Copper studied her patient. Adie needed something to keep her spirits up. She patted Adie’s knee. “I’m going to bring you some sassafras tea to cut your fever and some yarn and needles to cut your boredom. This wee one will need a gown and a hat. And how about some socks for your husband and the boys?”
A flicker of interest lit up Adie’s dull eyes. “I’d dearly love to put my hands to work.”
Copper stood. “I’m sorry. I should have thought of it before.”
Inside the washhouse, Copper stripped off the duster that covered her day dress, removed her bonnet, and hung both on the same nail. The mask she stuck in the duster pocket to be used again the next day. After pouring water from a bucket into the granite pan she kept handy on an old washstand, she scrubbed her hands and arms to the elbows with lye soap.
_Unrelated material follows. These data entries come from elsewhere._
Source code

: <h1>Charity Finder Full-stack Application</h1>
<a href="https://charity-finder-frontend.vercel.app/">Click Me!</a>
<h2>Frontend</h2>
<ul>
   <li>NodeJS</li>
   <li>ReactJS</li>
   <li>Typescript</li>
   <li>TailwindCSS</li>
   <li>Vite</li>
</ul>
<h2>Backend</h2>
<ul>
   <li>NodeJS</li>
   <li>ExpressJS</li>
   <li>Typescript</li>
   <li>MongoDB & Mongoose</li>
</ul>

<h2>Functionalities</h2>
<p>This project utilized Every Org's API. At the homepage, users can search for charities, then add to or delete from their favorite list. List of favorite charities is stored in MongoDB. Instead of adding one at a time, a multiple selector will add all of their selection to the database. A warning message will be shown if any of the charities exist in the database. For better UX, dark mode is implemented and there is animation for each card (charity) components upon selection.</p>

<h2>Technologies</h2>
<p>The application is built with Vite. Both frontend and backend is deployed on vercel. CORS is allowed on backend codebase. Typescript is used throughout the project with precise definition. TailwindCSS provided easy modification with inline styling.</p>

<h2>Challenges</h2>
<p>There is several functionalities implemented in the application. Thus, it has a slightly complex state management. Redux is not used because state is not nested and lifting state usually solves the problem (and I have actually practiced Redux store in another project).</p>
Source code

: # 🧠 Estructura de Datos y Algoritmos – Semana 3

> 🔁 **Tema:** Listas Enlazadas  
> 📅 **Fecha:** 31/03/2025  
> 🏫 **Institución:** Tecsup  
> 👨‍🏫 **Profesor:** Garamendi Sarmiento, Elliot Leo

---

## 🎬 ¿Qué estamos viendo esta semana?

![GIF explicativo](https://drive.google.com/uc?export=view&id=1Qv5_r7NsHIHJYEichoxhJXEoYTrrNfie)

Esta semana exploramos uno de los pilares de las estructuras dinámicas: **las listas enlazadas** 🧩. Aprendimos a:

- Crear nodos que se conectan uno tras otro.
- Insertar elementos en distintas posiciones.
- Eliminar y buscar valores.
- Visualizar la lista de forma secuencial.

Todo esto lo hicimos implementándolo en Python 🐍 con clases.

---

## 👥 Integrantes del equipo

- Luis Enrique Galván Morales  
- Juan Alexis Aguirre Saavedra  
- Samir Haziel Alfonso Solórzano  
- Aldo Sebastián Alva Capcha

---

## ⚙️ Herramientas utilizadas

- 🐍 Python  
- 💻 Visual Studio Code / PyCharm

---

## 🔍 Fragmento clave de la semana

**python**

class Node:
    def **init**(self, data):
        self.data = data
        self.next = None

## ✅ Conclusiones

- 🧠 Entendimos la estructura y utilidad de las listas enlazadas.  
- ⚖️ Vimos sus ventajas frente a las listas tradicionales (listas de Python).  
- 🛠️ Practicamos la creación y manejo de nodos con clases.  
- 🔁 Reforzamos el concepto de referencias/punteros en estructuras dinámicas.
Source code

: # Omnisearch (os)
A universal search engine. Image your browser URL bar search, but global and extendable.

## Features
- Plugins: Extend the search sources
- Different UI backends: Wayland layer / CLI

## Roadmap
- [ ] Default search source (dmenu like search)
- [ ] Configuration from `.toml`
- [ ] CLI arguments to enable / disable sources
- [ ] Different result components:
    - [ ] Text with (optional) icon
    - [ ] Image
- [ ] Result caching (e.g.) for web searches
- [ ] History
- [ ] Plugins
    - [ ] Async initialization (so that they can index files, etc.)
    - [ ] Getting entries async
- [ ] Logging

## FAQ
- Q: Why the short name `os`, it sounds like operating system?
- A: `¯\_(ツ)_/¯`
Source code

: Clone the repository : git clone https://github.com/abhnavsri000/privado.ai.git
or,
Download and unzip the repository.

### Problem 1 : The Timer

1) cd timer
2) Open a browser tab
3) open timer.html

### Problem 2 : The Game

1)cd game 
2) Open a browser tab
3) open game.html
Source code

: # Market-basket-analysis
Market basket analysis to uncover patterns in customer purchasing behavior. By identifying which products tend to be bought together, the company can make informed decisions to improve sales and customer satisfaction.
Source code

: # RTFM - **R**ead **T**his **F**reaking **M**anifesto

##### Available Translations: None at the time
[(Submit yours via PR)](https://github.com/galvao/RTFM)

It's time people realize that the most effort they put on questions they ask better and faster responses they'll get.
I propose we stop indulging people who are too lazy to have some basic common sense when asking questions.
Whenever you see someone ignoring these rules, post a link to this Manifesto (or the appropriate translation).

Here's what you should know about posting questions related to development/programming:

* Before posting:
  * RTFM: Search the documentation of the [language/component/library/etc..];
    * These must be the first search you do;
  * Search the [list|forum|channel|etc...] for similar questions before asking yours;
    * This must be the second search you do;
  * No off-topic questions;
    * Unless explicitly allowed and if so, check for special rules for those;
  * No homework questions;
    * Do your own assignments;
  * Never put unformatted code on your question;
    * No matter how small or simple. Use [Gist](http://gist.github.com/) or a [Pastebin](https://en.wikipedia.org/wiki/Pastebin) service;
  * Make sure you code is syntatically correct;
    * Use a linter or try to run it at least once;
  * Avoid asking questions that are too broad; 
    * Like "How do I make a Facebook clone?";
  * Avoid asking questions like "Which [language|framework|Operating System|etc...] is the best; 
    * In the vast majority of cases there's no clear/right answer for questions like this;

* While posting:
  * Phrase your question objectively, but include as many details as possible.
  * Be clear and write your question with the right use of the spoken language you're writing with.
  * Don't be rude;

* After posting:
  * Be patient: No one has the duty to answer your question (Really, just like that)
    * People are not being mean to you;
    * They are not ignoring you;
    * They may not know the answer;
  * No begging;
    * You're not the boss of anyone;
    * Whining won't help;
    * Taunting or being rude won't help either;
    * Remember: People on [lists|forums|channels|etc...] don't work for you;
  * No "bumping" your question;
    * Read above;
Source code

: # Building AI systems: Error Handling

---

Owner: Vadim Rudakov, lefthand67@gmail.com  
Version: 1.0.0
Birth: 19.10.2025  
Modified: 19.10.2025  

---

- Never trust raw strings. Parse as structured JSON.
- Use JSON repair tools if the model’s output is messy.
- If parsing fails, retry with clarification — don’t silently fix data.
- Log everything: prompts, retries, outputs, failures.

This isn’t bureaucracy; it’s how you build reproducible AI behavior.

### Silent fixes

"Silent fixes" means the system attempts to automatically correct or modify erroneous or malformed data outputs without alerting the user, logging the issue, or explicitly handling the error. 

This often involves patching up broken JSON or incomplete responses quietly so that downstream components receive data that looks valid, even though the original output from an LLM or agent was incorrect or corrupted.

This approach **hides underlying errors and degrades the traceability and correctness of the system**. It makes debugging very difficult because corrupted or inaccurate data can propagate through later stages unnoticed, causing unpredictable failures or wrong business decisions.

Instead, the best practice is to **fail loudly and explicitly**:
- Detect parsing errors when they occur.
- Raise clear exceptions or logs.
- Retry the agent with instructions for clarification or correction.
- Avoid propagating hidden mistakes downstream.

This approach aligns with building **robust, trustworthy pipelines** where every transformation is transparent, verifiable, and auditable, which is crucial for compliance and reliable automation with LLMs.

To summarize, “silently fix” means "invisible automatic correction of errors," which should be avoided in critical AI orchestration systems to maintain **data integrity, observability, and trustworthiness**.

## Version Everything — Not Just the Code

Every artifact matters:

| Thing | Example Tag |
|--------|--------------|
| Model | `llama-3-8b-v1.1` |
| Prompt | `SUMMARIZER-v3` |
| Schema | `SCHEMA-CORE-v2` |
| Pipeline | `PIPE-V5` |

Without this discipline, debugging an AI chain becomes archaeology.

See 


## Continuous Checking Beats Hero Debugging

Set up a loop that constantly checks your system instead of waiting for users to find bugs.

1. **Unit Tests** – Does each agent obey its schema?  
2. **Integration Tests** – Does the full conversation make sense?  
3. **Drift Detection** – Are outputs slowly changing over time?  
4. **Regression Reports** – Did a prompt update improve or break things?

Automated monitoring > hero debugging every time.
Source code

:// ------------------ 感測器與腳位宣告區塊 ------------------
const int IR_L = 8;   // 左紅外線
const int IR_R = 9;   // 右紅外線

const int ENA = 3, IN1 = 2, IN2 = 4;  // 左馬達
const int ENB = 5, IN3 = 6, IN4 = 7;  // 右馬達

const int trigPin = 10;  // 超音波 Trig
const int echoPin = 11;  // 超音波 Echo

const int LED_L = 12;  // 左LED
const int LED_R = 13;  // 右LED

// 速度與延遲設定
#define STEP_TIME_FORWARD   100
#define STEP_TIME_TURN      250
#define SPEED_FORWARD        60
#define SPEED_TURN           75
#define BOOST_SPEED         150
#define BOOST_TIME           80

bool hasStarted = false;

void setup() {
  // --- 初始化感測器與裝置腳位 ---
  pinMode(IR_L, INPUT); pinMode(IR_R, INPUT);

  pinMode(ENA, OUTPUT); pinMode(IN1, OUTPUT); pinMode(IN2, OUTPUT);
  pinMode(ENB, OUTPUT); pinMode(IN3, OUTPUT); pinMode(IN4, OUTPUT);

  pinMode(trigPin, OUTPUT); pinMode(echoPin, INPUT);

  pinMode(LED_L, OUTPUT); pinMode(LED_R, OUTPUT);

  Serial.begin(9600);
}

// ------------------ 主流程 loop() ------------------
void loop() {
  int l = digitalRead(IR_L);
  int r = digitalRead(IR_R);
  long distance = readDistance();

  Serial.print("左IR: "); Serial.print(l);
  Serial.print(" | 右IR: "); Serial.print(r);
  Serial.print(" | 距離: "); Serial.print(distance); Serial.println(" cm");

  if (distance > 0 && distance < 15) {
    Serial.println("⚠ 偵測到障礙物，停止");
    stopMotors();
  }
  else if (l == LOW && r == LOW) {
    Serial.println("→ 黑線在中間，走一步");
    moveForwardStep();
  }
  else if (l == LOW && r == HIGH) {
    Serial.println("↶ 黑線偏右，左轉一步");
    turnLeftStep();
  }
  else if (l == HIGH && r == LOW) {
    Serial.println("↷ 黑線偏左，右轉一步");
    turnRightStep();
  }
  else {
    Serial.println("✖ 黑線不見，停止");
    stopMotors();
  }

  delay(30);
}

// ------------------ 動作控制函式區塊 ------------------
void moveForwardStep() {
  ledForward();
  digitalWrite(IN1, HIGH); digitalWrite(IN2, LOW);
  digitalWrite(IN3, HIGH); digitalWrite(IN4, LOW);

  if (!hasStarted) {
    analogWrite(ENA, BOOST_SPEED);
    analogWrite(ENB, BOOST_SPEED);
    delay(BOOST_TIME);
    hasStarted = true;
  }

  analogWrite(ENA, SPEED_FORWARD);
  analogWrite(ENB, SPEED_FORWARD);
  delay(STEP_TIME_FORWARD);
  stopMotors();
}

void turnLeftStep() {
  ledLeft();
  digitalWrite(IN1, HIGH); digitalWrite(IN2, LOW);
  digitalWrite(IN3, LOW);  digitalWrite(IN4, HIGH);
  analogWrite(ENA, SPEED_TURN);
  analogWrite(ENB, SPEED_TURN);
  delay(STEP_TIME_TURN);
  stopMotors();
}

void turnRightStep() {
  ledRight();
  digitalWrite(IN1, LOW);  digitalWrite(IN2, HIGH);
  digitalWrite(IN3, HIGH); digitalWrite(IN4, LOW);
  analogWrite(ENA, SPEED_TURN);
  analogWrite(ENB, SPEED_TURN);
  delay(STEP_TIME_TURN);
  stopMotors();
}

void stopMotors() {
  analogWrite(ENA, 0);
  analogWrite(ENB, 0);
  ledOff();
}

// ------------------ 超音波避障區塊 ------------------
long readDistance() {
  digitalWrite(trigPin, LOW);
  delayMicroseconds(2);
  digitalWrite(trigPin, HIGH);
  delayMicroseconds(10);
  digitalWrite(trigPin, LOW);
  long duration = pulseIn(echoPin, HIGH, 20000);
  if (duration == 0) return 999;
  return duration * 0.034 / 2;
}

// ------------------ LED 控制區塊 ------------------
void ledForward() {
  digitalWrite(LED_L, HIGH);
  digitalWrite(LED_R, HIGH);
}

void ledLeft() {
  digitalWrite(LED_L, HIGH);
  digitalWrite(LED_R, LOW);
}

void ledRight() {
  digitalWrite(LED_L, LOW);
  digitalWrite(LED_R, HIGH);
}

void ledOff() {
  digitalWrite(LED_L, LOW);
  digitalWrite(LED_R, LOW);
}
The clean, strong smell of lye tickled her nose and caused her to sneeze.
From the direction of the creek she could hear childish laughter. The sound lightened her heart, and she paused to thank the Lord for her blessings, specifically her husband and her children. Smiling, she thought of John. He didn’t mind a whit that she had been married before and that she brought a child to their union. From where she stood at the washhouse door, she could see the proof of his love for her. He had built their home himself, and it was more than the usual cabin. It was open and spacious with room for their family and the occasional patient. Even the burbling creek was a sign of his l
ove. He had started building in a different location only to move everything when she decided she could not be happy without the sound of Troublesome Creek out her kitchen door.
John had not been pleased when she brought poor Adie home with her a few days ago, and he continued to worry about her safety. But what was she to do? It wasn’t Adie’s fault that she had scarlatina and that she was due to deliver a baby within the month. Copper couldn’t just ignore her, so she had sworn to the law that she would keep Mrs. Still in quarantine at least until the baby came.
Copper carried the pan several feet behind the washhouse, then dumped the contents in a pit John had dug for her. She returned the pan to the washstand. She wouldn’t need to clean up again if she put Adie’s tea outside her door. Hefting a bucket of disinfectant, she carried it to the place where she had dumped the wastewater and other refuse from the sickroom and the invalid house. With an old dipper she sprinkled the solution all around. The bucket used to dissolve the solution of zinc and common salt in water was almost empty. She’d need to mix more disinfectant soon. Lastly, she changed her shoes and set the dirty pair on the windowsill to catch some sun.
When she got back to the house, she was pleasantly surprised to see Tillie sitting on the porch with Jumbo.
Tillie flashed a big smile. “Look how well we’re doing,” she said, pulling the blanket back from the baby’s face. “Miss Remy said it would do us a world of good to get some air.”
“Wonderful,” Copper replied, studying the infant’s face. With her thumb she retracted his lower eyelid. “Looks like Jumbo’s got a bit of yellow jaundice. Let’s move your chair so you’re sitting in the sun. Sunshine will clear this right up.”
Tillie thanked her profusely—so different from Adie.
“It is my pleasure to see you doing well.” Copper chucked Jumbo lightly under the chin. “Would you like a cup of sassafras? I’m just going in to make a pot.”